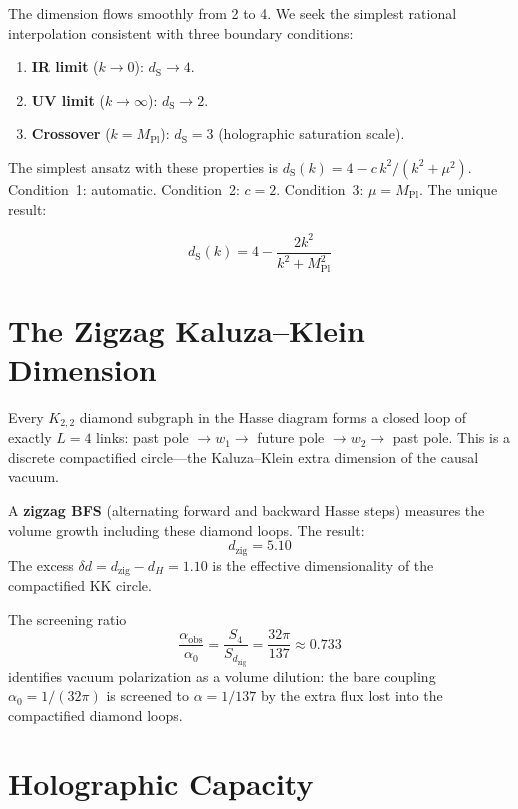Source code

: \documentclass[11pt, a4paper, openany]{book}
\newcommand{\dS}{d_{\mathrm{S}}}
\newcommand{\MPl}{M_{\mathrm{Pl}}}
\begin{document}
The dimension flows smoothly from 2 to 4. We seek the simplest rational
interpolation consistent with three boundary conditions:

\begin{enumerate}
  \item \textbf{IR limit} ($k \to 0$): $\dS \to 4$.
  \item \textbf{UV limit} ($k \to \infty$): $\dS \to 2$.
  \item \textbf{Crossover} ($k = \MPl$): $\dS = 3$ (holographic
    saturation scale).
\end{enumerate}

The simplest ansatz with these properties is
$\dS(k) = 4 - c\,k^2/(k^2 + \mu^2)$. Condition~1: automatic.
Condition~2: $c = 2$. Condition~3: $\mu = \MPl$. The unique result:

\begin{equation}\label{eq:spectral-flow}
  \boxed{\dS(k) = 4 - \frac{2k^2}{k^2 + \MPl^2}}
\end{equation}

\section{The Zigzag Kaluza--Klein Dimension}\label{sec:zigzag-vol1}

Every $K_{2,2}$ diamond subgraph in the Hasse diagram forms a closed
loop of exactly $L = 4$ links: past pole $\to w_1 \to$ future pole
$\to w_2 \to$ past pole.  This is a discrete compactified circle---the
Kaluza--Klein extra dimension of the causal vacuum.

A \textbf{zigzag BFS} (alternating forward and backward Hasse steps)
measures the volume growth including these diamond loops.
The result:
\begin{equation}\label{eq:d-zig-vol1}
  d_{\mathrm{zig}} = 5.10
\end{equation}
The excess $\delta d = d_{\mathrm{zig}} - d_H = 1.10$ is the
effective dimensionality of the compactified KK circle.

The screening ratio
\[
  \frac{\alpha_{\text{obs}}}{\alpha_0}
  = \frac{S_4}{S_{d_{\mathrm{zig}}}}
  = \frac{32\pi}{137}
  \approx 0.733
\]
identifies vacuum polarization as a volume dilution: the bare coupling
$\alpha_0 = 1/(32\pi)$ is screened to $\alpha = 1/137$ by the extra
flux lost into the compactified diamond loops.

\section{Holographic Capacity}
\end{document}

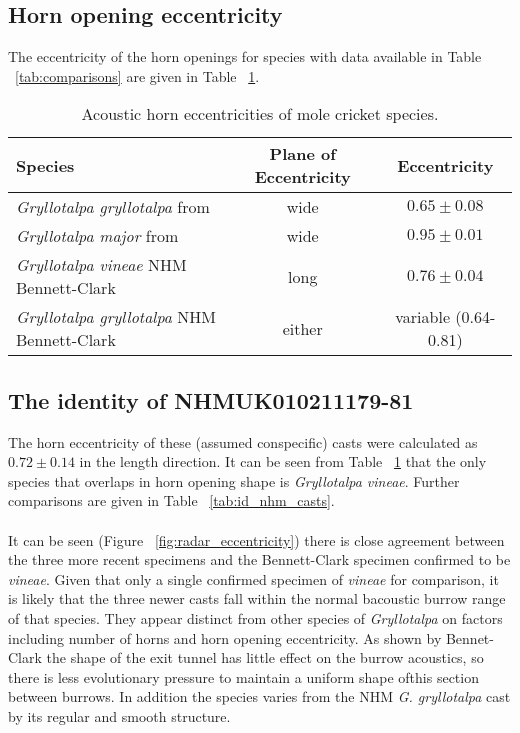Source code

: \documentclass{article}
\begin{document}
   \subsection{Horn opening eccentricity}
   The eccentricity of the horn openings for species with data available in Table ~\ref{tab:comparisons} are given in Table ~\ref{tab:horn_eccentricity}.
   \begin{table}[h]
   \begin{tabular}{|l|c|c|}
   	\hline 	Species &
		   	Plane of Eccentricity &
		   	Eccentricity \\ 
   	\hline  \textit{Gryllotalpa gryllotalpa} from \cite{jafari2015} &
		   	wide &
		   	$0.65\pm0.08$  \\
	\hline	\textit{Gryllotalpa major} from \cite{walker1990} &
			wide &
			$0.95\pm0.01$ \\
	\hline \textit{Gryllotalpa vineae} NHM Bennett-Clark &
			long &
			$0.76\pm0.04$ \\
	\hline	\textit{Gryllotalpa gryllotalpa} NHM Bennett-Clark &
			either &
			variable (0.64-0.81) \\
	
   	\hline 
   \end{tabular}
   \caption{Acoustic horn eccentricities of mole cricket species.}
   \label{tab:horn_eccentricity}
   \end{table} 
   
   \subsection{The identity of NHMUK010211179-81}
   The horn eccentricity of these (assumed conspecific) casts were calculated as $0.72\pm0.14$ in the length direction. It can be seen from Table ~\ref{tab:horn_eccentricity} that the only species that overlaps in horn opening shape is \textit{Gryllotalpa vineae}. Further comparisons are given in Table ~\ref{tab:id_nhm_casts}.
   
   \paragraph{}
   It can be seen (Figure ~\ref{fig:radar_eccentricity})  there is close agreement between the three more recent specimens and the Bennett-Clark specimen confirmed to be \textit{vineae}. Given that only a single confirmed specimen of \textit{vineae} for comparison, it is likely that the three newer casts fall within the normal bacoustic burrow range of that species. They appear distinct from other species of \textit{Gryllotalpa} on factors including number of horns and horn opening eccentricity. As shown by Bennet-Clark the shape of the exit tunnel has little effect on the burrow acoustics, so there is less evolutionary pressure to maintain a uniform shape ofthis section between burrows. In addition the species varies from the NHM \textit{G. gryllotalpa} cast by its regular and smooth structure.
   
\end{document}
——————————
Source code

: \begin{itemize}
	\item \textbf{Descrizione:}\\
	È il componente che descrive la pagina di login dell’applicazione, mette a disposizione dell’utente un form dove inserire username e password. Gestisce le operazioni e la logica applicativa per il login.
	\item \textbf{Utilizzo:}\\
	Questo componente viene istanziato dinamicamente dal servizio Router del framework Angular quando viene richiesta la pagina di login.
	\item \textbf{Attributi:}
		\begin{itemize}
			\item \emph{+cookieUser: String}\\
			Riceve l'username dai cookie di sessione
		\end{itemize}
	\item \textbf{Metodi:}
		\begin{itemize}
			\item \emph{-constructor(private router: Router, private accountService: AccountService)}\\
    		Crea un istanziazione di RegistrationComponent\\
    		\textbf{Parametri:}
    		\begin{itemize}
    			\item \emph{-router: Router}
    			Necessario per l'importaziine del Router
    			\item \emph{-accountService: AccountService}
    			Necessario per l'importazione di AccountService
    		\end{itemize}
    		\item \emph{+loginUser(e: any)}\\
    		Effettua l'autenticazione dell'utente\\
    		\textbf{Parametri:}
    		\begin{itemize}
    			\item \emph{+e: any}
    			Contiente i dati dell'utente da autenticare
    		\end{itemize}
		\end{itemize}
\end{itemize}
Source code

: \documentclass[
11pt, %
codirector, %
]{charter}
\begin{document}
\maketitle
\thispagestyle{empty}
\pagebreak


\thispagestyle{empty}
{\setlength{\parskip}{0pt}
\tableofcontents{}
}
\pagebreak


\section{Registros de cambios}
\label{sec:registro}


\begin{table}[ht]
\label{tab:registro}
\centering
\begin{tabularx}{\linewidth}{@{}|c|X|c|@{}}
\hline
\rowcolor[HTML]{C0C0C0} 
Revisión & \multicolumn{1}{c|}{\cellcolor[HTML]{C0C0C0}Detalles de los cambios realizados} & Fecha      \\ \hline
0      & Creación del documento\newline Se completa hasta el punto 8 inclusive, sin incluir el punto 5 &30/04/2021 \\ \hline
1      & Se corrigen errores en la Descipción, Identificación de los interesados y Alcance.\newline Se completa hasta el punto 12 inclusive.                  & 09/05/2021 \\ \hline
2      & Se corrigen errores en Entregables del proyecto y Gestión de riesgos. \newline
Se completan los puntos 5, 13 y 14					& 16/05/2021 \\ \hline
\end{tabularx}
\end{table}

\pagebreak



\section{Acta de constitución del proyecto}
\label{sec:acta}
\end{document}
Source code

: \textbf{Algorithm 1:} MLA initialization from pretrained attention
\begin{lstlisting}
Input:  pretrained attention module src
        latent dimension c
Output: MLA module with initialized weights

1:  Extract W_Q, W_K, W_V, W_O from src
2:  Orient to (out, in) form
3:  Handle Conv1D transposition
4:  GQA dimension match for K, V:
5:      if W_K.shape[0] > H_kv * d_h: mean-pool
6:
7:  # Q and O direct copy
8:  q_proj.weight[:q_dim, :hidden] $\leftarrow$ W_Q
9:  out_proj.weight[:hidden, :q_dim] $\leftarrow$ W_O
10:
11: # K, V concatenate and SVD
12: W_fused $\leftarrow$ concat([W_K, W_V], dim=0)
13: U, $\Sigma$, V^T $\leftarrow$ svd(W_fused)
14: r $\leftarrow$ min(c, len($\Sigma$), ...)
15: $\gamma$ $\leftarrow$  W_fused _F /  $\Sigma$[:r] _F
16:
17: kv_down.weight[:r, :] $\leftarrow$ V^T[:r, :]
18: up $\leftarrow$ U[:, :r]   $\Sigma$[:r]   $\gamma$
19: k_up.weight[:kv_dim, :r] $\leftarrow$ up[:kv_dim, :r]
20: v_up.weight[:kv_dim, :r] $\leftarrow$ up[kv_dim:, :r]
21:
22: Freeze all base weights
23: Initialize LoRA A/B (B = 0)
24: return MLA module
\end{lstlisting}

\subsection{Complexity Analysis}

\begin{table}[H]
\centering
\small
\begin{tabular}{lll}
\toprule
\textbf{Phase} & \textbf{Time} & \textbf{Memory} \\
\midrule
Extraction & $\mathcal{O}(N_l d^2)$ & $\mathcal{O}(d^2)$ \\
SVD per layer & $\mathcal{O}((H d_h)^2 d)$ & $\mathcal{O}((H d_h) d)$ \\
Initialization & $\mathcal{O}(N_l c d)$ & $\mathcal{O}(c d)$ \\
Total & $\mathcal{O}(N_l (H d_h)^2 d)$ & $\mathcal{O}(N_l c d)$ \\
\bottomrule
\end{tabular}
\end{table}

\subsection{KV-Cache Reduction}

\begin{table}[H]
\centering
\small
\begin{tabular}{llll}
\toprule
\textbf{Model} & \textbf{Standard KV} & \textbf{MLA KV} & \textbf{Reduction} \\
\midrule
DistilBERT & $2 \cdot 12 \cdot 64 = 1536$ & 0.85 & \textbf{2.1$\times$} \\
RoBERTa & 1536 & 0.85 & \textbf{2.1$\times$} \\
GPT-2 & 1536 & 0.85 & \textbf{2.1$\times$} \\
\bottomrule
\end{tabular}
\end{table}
——————————
__TASK REQUIREMENTS__
Report every line in the data that holds "vacuum", copying each one.

__RESULT__
Kaluza--Klein extra dimension of the causal vacuum.
identifies vacuum polarization as a volume dilution: the bare coupling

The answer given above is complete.